AECI is a generation and transmission cooperative and is classified as an “unregulated transmitting utility” without a tariff on file at FERC. TVA serves as the NERC-registered reliability coordinator for AECI’s balancing authority and MISO and SPP neighbor the cooperative’s transmission system.

FERC found MISO had not treated Tenaska in an unduly discriminatory manner, noting the company did not present any evidence that MISO has curtailed the wind farm. It also pointed out that the project is not located in MISO’s footprint; that Tenaska does not take transmission service from MISO for the project; and that MISO determined that no affected system network upgrades were required for the facility to operate.

The commission ruled SPP, AECI and TVA had not treated Tenaska unreasonably, although their collective actions did result in the Clear Creek project’s curtailment. However, according to the SPP-AECI joint operating agreement and SPP’s tariff, the wind farm is subject to limited operation until SPP can complete network upgrades on its system.

“Therefore, such curtailment is permissible to manage congestion and ensure the reliable operation of the transmission system,” the commissioners wrote.

FERC noted Tenaska’s facility is subject to limited operation because it entered commercial operation before SPP was able to complete the necessary network upgrades on its system. Because of that, the commission found Tenaska is “differently situated from other interconnection customers who are not subject to limited operation.”

The commission also disagreed with Tenaska’s argument that SPP should be required to file its operating guides with FERC. It said SPP’s operating guides are the mechanism by which the Tenaska facility’s limited operation was set and do not significantly affect rates, terms or conditions of service. FERC upheld SPP’s and AECI’s request to not publicly release the guides.

Commission Accepts Late Agreements

The commission accepted four of five late agreements filed by Cheyenne Light, Fuel and Power, a subsidiary of Black Hills, effective Dec. 14, 2021 (ER22-109).

The late agreements were discovered after a comprehensive review of the utility’s effective transmission and wholesale energy contracts to ensure any jurisdictional agreements were properly filed. They included a consolidated facilities agreement, an interconnection agreement, an Air Force agreement, an operating agreement and a large generator interconnection agreement (LGIA).

FERC only rejected an LGIA with Silver Sage Windpower, which dated to 2009. The LGIA contained seven non-conforming provisions, but the utility said it did not change the fact that a transmission provider under the commission’s large generator interconnection process is only paid for its actual costs in facilitating the interconnection. That meant the Silver Sage agreement only provided for collection of pass-through costs associated with the generation’s interconnection, Cheyenne Light said.
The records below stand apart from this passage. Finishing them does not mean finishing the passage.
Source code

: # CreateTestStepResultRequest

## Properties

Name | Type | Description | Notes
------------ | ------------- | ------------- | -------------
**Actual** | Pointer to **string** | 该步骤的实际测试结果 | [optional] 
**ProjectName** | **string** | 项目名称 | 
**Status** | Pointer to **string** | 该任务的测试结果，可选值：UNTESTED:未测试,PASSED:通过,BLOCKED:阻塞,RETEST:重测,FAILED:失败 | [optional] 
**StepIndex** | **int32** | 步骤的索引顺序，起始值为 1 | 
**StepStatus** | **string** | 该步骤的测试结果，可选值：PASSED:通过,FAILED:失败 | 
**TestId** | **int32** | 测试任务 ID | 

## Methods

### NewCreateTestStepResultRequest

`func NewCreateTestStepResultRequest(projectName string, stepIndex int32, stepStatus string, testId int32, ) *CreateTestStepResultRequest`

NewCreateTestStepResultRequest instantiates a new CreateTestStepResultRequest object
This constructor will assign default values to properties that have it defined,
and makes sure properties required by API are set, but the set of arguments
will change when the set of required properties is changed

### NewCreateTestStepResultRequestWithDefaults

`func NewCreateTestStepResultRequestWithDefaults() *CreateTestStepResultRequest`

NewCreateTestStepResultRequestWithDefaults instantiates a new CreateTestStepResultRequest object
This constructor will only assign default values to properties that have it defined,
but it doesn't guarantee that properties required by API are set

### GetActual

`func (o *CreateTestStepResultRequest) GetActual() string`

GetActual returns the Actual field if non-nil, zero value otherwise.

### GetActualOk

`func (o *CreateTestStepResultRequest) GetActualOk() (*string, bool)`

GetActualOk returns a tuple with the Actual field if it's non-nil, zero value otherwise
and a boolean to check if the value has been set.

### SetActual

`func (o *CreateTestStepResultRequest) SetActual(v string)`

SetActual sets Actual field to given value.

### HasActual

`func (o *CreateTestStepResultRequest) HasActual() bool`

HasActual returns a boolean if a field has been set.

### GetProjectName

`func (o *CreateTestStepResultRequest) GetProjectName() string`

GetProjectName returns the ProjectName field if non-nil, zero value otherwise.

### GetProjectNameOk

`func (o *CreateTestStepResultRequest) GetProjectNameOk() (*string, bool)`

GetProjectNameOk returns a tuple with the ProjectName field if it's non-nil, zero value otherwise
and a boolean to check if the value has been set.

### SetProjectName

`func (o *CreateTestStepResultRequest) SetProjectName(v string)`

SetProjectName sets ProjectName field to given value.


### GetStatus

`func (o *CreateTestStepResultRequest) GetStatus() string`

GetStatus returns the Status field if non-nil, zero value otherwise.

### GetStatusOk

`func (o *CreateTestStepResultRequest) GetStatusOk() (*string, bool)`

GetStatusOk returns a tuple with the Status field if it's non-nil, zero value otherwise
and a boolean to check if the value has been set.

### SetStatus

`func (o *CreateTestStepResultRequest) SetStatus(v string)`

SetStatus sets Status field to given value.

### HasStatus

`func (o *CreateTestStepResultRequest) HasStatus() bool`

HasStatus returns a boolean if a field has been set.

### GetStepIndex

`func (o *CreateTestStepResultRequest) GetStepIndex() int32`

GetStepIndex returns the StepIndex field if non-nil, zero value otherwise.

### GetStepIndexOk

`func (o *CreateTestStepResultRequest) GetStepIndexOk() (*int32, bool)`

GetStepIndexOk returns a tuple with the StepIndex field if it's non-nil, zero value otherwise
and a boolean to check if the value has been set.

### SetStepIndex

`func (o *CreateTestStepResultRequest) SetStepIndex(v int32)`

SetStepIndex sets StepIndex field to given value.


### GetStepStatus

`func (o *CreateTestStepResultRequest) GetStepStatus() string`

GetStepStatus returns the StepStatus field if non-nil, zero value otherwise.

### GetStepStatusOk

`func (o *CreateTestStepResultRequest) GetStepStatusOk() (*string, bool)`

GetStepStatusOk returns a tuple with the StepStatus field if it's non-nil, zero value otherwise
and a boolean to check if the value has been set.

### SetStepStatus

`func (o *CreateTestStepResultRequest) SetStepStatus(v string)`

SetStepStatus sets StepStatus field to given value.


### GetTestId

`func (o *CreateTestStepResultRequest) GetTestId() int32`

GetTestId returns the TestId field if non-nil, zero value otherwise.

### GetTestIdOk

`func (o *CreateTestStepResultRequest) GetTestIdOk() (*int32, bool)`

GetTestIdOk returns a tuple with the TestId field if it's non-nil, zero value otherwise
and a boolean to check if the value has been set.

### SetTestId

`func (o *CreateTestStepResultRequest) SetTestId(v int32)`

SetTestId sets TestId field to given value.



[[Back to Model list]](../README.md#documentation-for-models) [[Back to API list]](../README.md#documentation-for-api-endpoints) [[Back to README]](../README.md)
The commission said Cheyenne Light had not demonstrated that the deviations from the pro forma LGIA are necessary to address specific reliability concerns, novel legal issues or other unique factors associated with the agreements.

TransWest Express to Join CAISO as Tx Owner

The CAISO Board of Governors voted Thursday to admit a merchant transmission project that plans to bring Wyoming wind to California as a participating transmission owner using a new subscriber model.

The admission of the TransWest Express is still “somewhat conditional,” requiring additional steps to complete, including signing up buyers in CAISO for the line’s wind energy, Neil Millar, vice president of infrastructure and operations planning, wrote in a memo to the board.

Assuming that happens, the project will expand CAISO’s reach hundreds of miles east and establish a new transmission-owner model, Deb Le Vine, CAISO director of infrastructure contracts and management, told the governors in Thursday’s board meeting.

“This is a unique opportunity that the ISO has to expand our grid and the way that participating transmission owners come into the ISO,” Le Vine said. “The uniqueness is that TransWest Express has already gone through a public solicitation and sold the rights to its transmission lines from Wyoming to California, and then they’ll be looking for off-takers for that wind generation — about 3,000 MW of wind that they’re looking at bringing in.”

Last year, TransWest conducted a FERC-approved open-solicitation process that offered firm, long-term transmission service to California via Utah and Nevada. It decided to allocate 100% of its capacity to Power Company of Wyoming, owner of a 3,000-MW wind farm being constructed in the south-central part of the state. FERC approved the arrangement in February.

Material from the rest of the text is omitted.